→ **Exercise details**
Reprint all records below exactly. No images.
START Data supplied
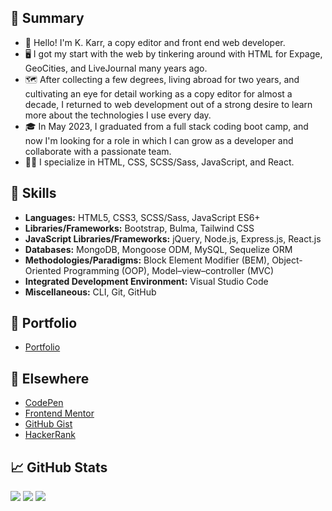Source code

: ## 📝 Summary

- 👋 Hello! I'm K. Karr, a copy editor and front end web developer.
- 🖥️ I got my start with the web by tinkering around with HTML for Expage, GeoCities, and LiveJournal many years ago.
- 🗺️ After collecting a few degrees, living abroad for two years, and cultivating an eye for detail working as a copy editor for almost a decade, I returned to web development out of a strong desire to learn more about the technologies I use every day.
- 🎓 In May 2023, I graduated from a full stack coding boot camp, and now I'm looking for a role in which I can grow as a developer and collaborate with a passionate team.
- 🐱‍💻 I specialize in HTML, CSS, SCSS/Sass, JavaScript, and React.

## 🎨 Skills

- **Languages:** HTML5, CSS3, SCSS/Sass, JavaScript ES6+
- **Libraries/Frameworks:** Bootstrap, Bulma, Tailwind CSS
- **JavaScript Libraries/Frameworks:** jQuery, Node.js, Express.js, React.js
- **Databases:** MongoDB, Mongoose ODM, MySQL, Sequelize ORM
- **Methodologies/Paradigms:** Block Element Modifier (BEM), Object-Oriented Programming (OOP), Model–view–controller (MVC)
- **Integrated Development Environment:** Visual Studio Code
- **Miscellaneous:** CLI, Git, GitHub

## 📁 Portfolio

- [Portfolio](https://kkarrwrites.carrd.co/)

## 🔗 Elsewhere

- [CodePen](https://codepen.io/kkarrwrites)
- [Frontend Mentor](https://www.frontendmentor.io/profile/kkarrwrites)
- [GitHub Gist](https://gist.github.com/kkarrwrites)
- [HackerRank](https://www.hackerrank.com/kkarrwrites)

## 📈 GitHub Stats

<img src="https://github-readme-stats.vercel.app/api/top-langs?username=kkarrwrites&layout=compact"/>
<img src="https://github-readme-stats.vercel.app/api?username=kkarrwrites&show_icons=true"/>
<img src="https://github-readme-streak-stats.herokuapp.com/?user=kkarrwrites"/>
<!-- 
## 🐍 Contributions

![snake gif](https://github.com/kkarrwrites/kkarrwrites/blob/output/github-contribution-grid-snake.gif)
-->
END Data supplied
→ **Solution for this task**
Source code

: ## 📝 Summary

- 👋 Hello! I'm K. Karr, a copy editor and front end web developer.
- 🖥️ I got my start with the web by tinkering around with HTML for Expage, GeoCities, and LiveJournal many years ago.
- 🗺️ After collecting a few degrees, living abroad for two years, and cultivating an eye for detail working as a copy editor for almost a decade, I returned to web development out of a strong desire to learn more about the technologies I use every day.
- 🎓 In May 2023, I graduated from a full stack coding boot camp, and now I'm looking for a role in which I can grow as a developer and collaborate with a passionate team.
- 🐱‍💻 I specialize in HTML, CSS, SCSS/Sass, JavaScript, and React.

## 🎨 Skills

- **Languages:** HTML5, CSS3, SCSS/Sass, JavaScript ES6+
- **Libraries/Frameworks:** Bootstrap, Bulma, Tailwind CSS
- **JavaScript Libraries/Frameworks:** jQuery, Node.js, Express.js, React.js
- **Databases:** MongoDB, Mongoose ODM, MySQL, Sequelize ORM
- **Methodologies/Paradigms:** Block Element Modifier (BEM), Object-Oriented Programming (OOP), Model–view–controller (MVC)
- **Integrated Development Environment:** Visual Studio Code
- **Miscellaneous:** CLI, Git, GitHub

## 📁 Portfolio

- [Portfolio](https://kkarrwrites.carrd.co/)

## 🔗 Elsewhere

- [CodePen](https://codepen.io/kkarrwrites)
- [Frontend Mentor](https://www.frontendmentor.io/profile/kkarrwrites)
- [GitHub Gist](https://gist.github.com/kkarrwrites)
- [HackerRank](https://www.hackerrank.com/kkarrwrites)

## 📈 GitHub Stats

<img src="https://github-readme-stats.vercel.app/api/top-langs?username=kkarrwrites&layout=compact"/>
<img src="https://github-readme-stats.vercel.app/api?username=kkarrwrites&show_icons=true"/>
<img src="https://github-readme-streak-stats.herokuapp.com/?user=kkarrwrites"/>
<!-- 
## 🐍 Contributions

![snake gif](https://github.com/kkarrwrites/kkarrwrites/blob/output/github-contribution-grid-snake.gif)
-->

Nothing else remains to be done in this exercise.